既に定着したフォルチュンヌの二つ名に華音は苦笑いを浮かべるしかなかった。
「風見なんて頭の天辺をガブッてやられかけて、禿げる寸前でしたからね」
「風見。お前、フォルに食われかけたのか?」
源田と小園に言われて詠一はその時の事を思い出したのか、薄っすらと青ざめながらコクコクと頷いていた。
「詠一が大丈夫だろーとか言ってヘラヘラ笑って近づくからだよ」
「俺……、もう二度とフォルにはむやみに近寄らねぇ……」
響太が詠一の腕を引っ張るのが一秒でも遅れていたら、詠一は丸坊主にしなければならないぐらいに一箇所が短くなっていただろう。

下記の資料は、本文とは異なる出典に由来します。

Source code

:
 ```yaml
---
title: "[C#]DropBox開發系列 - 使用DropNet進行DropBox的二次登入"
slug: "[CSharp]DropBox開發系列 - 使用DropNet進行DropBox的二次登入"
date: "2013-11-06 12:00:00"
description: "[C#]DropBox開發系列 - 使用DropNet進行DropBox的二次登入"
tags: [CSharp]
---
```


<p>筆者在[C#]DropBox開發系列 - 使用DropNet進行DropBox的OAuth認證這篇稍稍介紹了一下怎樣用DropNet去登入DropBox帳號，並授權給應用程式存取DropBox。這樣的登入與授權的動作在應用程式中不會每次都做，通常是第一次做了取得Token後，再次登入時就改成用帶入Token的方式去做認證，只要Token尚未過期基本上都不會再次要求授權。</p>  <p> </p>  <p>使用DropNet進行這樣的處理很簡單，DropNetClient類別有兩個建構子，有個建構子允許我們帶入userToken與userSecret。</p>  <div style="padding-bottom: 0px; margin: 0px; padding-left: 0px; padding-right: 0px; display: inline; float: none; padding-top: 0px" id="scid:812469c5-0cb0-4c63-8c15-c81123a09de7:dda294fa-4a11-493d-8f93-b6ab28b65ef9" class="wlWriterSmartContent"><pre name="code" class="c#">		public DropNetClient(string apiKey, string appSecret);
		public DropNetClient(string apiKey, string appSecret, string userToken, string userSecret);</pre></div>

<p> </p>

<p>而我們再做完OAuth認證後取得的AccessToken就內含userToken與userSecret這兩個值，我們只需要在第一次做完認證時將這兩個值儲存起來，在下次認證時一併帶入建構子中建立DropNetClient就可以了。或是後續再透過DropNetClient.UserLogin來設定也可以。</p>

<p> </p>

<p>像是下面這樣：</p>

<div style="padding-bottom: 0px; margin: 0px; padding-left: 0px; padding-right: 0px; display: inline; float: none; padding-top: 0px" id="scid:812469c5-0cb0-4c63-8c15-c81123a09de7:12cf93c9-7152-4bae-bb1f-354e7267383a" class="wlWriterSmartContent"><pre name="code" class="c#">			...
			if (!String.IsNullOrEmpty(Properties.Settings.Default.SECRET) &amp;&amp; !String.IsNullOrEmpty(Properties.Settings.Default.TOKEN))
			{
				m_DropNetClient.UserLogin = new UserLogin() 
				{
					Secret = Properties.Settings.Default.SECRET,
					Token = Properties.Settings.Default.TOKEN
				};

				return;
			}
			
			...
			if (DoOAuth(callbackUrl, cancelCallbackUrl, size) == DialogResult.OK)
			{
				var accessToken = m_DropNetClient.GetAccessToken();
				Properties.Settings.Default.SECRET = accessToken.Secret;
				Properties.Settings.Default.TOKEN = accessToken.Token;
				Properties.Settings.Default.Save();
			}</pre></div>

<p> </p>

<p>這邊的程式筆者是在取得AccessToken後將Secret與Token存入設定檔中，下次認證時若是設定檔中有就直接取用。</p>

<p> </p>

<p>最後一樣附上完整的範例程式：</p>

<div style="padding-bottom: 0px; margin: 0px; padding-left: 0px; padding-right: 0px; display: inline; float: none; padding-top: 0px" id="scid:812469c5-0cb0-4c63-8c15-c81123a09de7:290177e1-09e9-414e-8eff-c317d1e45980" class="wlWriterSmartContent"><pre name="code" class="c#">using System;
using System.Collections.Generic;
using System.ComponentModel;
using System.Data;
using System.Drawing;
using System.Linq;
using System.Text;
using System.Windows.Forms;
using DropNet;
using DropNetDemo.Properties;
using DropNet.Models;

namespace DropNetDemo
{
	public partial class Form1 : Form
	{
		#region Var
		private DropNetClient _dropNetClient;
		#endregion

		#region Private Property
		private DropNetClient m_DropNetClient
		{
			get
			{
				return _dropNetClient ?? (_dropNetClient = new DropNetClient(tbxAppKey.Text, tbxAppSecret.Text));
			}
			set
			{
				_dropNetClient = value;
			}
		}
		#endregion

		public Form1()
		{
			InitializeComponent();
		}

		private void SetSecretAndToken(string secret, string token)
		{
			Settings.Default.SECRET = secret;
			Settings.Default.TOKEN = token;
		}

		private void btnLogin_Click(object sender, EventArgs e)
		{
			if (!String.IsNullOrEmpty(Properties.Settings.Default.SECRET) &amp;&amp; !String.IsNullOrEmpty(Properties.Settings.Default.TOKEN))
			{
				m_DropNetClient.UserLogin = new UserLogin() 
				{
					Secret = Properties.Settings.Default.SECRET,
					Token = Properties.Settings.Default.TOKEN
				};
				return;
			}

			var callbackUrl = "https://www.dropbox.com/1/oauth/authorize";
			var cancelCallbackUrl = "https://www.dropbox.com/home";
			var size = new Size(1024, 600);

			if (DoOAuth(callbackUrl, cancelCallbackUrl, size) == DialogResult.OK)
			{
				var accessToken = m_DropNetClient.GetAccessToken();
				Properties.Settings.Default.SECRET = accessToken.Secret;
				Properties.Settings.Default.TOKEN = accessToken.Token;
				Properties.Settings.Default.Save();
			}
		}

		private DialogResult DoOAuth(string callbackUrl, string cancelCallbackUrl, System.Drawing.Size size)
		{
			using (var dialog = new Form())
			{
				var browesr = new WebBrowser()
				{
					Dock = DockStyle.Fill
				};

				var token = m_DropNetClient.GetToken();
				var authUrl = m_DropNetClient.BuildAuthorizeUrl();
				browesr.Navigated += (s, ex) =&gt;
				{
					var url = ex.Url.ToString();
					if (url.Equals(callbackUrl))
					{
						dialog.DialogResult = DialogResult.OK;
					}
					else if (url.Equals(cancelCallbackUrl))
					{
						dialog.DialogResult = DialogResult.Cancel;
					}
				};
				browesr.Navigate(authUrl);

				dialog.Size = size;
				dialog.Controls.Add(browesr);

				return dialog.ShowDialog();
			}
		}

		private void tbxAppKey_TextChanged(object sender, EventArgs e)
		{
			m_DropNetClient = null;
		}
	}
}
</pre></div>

その現場にいた源田は口をポカーンと開けて、ハッとしてフォルからかなり距離をとったのだ。
「フォルは賢くて大人しい良い子なのになぁー」
(そう思ってんのは、お前だけだと思うぞ?)
(月城馬主と古川調教師と担当厩務員が無事なのが不思議なぐらいだ)
響太と詠一は冷めた目で華音を見詰めていた。
「三嶋は猛獣使いだって、レッテル貼られるのも時間の問題だな」
「誰が猛獣使いですかっ!」
小園はニヤッと笑ってシレッと言う。
キャンキャンと言う華音にヒラヒラと手を振りながら小園は一目散にスタンドから出て行った。
「むぅ……」
響太達や源田達に笑い飛ばしてもらえたからか、その日から華音は変な夢を見なくなった。
華音とフォルチュンヌのジュベナイルフィリーズへの出場は三日後に迫っていた。